Kevin Blackwell worried Bury could slide out of Football League

Bury manager Kevin Blackwell

Manager Kevin Blackwell fears Bury could eventually drop out of the Football League unless the club's finances are secured.

The board say they have had "positive discussions with potential investors" after warning they will "cease to trade"

"We need to sort the finances out," Blackwell told BBC Radio Manchester.

"Otherwise there will only be one option and that's to slide out of the League. God forbid that happens."

Bury will be relegated to the fourth tier if they lose to local rivals Oldham Athletic at Gigg Lane on Saturday.

Blackwell continued: "It was one of the big, contentious issues at the fans' forum last week - are we preparing to make sure that we don't slide straight through? Many clubs have done that, but we need to sort the finances out."
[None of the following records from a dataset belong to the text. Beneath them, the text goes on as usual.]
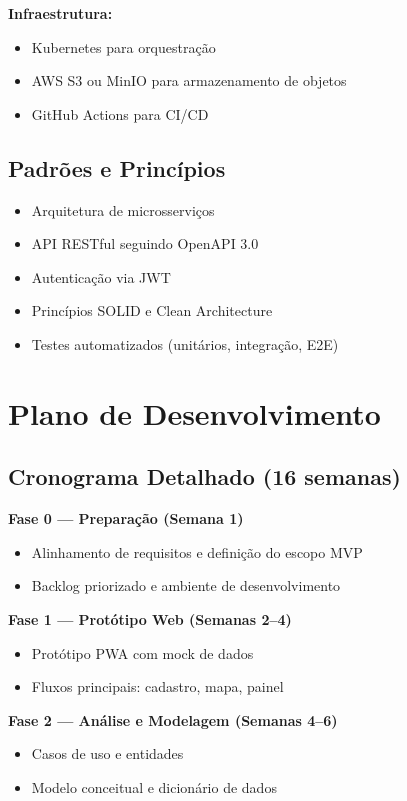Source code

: \documentclass[12pt,a4paper]{article}
\begin{document}
\textbf{Infraestrutura:}
\begin{itemize}
    \item Kubernetes para orquestração
    \item AWS S3 ou MinIO para armazenamento de objetos
    \item GitHub Actions para CI/CD
\end{itemize}

\subsection{Padrões e Princípios}

\begin{itemize}
    \item Arquitetura de microsserviços
    \item API RESTful seguindo OpenAPI 3.0
    \item Autenticação via JWT
    \item Princípios SOLID e Clean Architecture
    \item Testes automatizados (unitários, integração, E2E)
\end{itemize}

\section{Plano de Desenvolvimento}
\label{sec:desenvolvimento}

\subsection{Cronograma Detalhado (16 semanas)}

\textbf{Fase 0 — Preparação (Semana 1)}
\begin{itemize}
    \item Alinhamento de requisitos e definição do escopo MVP
    \item Backlog priorizado e ambiente de desenvolvimento
\end{itemize}

\textbf{Fase 1 — Protótipo Web (Semanas 2–4)}
\begin{itemize}
    \item Protótipo PWA com mock de dados
    \item Fluxos principais: cadastro, mapa, painel
\end{itemize}

\textbf{Fase 2 — Análise e Modelagem (Semanas 4–6)}
\begin{itemize}
    \item Casos de uso e entidades
    \item Modelo conceitual e dicionário de dados
\end{itemize}
\end{document}
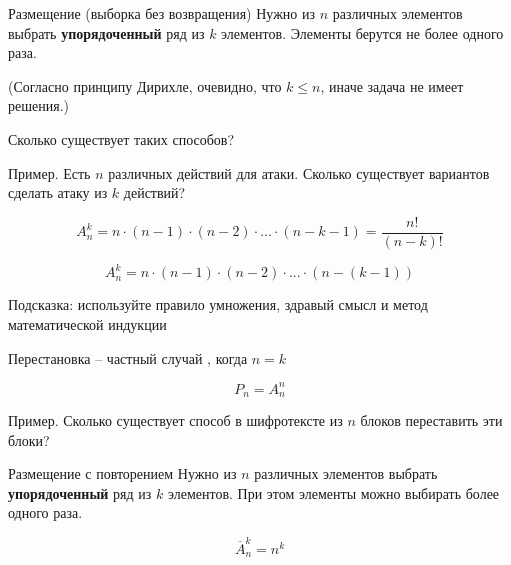 \begin{frame}{Размещение (выборка без возвращения)}
Нужно из
$n$
различных элементов 
выбрать \textbf{упорядоченный}
ряд из $k$
элементов. 
Элементы берутся не более одного раза.

(Согласно принципу Дирихле, очевидно, что $k \leqslant n$,
иначе задача не имеет решения.)


Сколько существует таких способов?   

Пример.
Есть $n$ различных действий для атаки.
Сколько существует вариантов сделать атаку из $k$ действий?

\begin{equation}
A_n^k = n \cdot (n-1) \cdot (n-2) \cdot ... \cdot (n-k-1) = \frac{n!} {\left(n-k\right)!}
\end{equation}    


\end{frame}

\begin{frame}


\begin{equation}
A_n^k = n \cdot (n-1) \cdot (n-2) \cdot ... \cdot \left(n-(k-1)\right)
\end{equation}  

Подсказка: используйте правило умножения, здравый смысл 
и метод математической индукции

\end{frame}



\begin{frame}{Перестановка}
 -- 
частный случай , 
когда $n=k$ 

\begin{equation}
P_n = A_n^n
\end{equation}

Пример. Сколько существует способ в шифротексте из $n$ блоков переставить эти блоки?
\end{frame}


\begin{frame}{Размещение с повторением}
Нужно из
$n$
различных элементов 
выбрать \textbf{упорядоченный}
ряд из $k$
элементов. 
При этом элементы можно выбирать более одного раза.

\begin{equation}
\overline{A}_n^k = n ^ k
\end{equation} 

\end{frame}


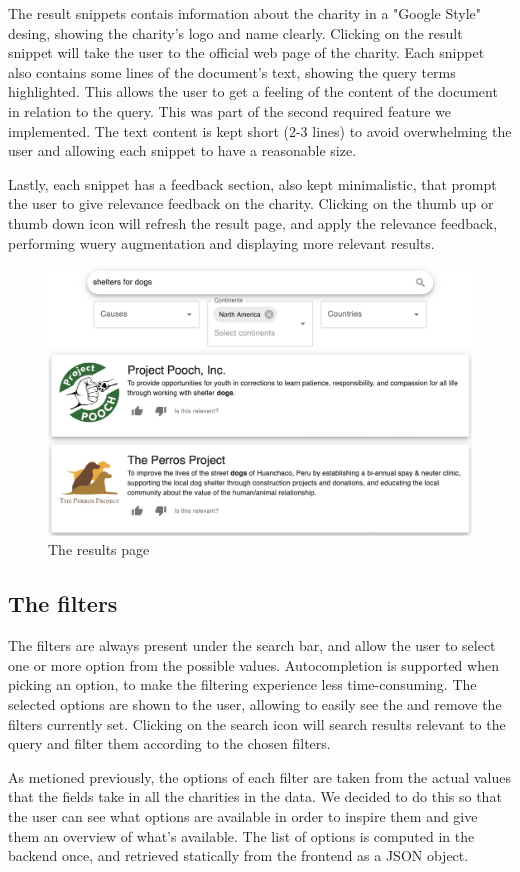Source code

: \documentclass[unicode,9pt,a4paper,oneside,numbers=endperiod,openany]{scrartcl}
\begin{document}
The result snippets contais information about the charity in a "Google Style" desing, showing the charity's logo and name clearly.
Clicking on the result snippet will take the user to the official web page of the charity.
Each snippet also contains some lines of the document's text, showing the query terms highlighted. This allows the user to
get a feeling of the content of the document in relation to the query. This was part of the second required feature we implemented.
The text content is kept short (2-3 lines) to avoid overwhelming the user and allowing each snippet to have a reasonable size.

Lastly, each snippet has a feedback section, also kept minimalistic, that prompt the user to give relevance feedback on the charity.
Clicking on the thumb up or thumb down icon will refresh the result page, and apply the relevance feedback, performing wuery augmentation and displaying more relevant results.

\begin{figure}[h]
    \centering
    \includegraphics[width=0.6\linewidth]{fig/results-page.png}
    \caption{The results page}
\end{figure}


\subsection{The filters}

The filters are always present under the search bar, and allow the user to select one or more option from the possible values.
Autocompletion is supported when picking an option, to make the filtering experience less time-consuming.
The selected options are shown to the user, allowing to easily see the and remove the filters currently set.
Clicking on the search icon will search results relevant to the query and filter them according to the chosen filters.

As metioned previously, the options of each filter are taken from the actual values that the fields take in all the charities in the data.
We decided to do this so that the user can see what options are available in order to inspire them and give them an overview of what's available.
The list of options is computed in the backend once, and retrieved statically from the frontend as a JSON object.
\end{document}
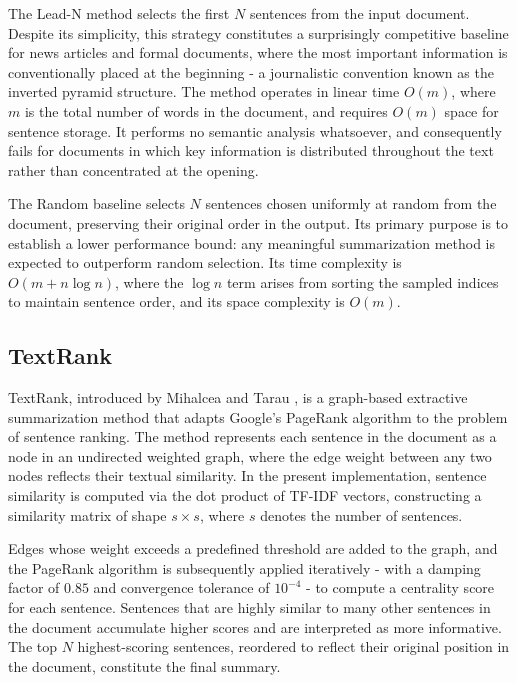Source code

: \documentclass[12pt,twoside,en,win]{bmzhart}
\begin{document}
	The Lead-N method selects the first $N$ sentences from the input document. Despite its simplicity, this strategy 
	constitutes a surprisingly competitive baseline for news articles and formal documents, where the most important 
	information is conventionally placed at the beginning - a journalistic convention known as the inverted pyramid 
	structure. The method operates in linear time $O(m)$, where $m$ is the total number of words in the document, 
	and requires $O(m)$ space for sentence storage. It performs no semantic analysis whatsoever, and consequently 
	fails for documents in which key information is distributed throughout the text rather than concentrated at 
	the opening.

	The Random baseline selects $N$ sentences chosen uniformly at random from the document, preserving their 
	original order in the output. Its primary purpose is to establish a lower performance bound: any meaningful 
	summarization method is expected to outperform random selection. Its time complexity is $O(m + n \log n)$, 
	where the $\log n$ term arises from sorting the sampled indices to maintain sentence order, and its space 
	complexity is $O(m)$.

	\subsection{TextRank}

	TextRank, introduced by Mihalcea and Tarau \cite{k2}, is a graph-based extractive summarization method that adapts 
	Google's PageRank algorithm to the problem of sentence ranking. The method represents each sentence in the 
	document as a node in an undirected weighted graph, where the edge weight between any two nodes reflects their 
	textual similarity. In the present implementation, sentence similarity is computed via the dot product of TF-IDF 
	vectors, constructing a similarity matrix of shape $s \times s$, where $s$ denotes the number of sentences.

	Edges whose weight exceeds a predefined threshold are added to the graph, and the PageRank algorithm is 
	subsequently applied iteratively - with a damping factor of $0.85$ and convergence tolerance of $10^{-4}$ - 
	to compute a centrality score for each sentence. Sentences that are highly similar to many other sentences in 
	the document accumulate higher scores and are interpreted as more informative. The top $N$ highest-scoring 
	sentences, reordered to reflect their original position in the document, constitute the final summary.
\end{document}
Chairman Brian Fenton had been expected to explain the situation at a media conference on Thursday, but reporters were informed that no representative from the board was able to attend as the directors were involved in meetings.

A further statement published on the club website on Thursday afternoon read: "The board can confirm we have had positive discussions with potential investors to secure the long-term future of Bury Football Club.

"We anticipate that the investment funds being requested will be used to continue running the club in a normal trading manner, which would include paying outstanding creditors and season ticket commitment.

"We would hope that supporters will continue to support the club in the remaining fixtures."

Blackwell has managed under serious financial constraints before - he was appointed as Leeds boss shortly after their relegation from the Premier League in 2004, and was sacked by Luton after they entered administration four years later.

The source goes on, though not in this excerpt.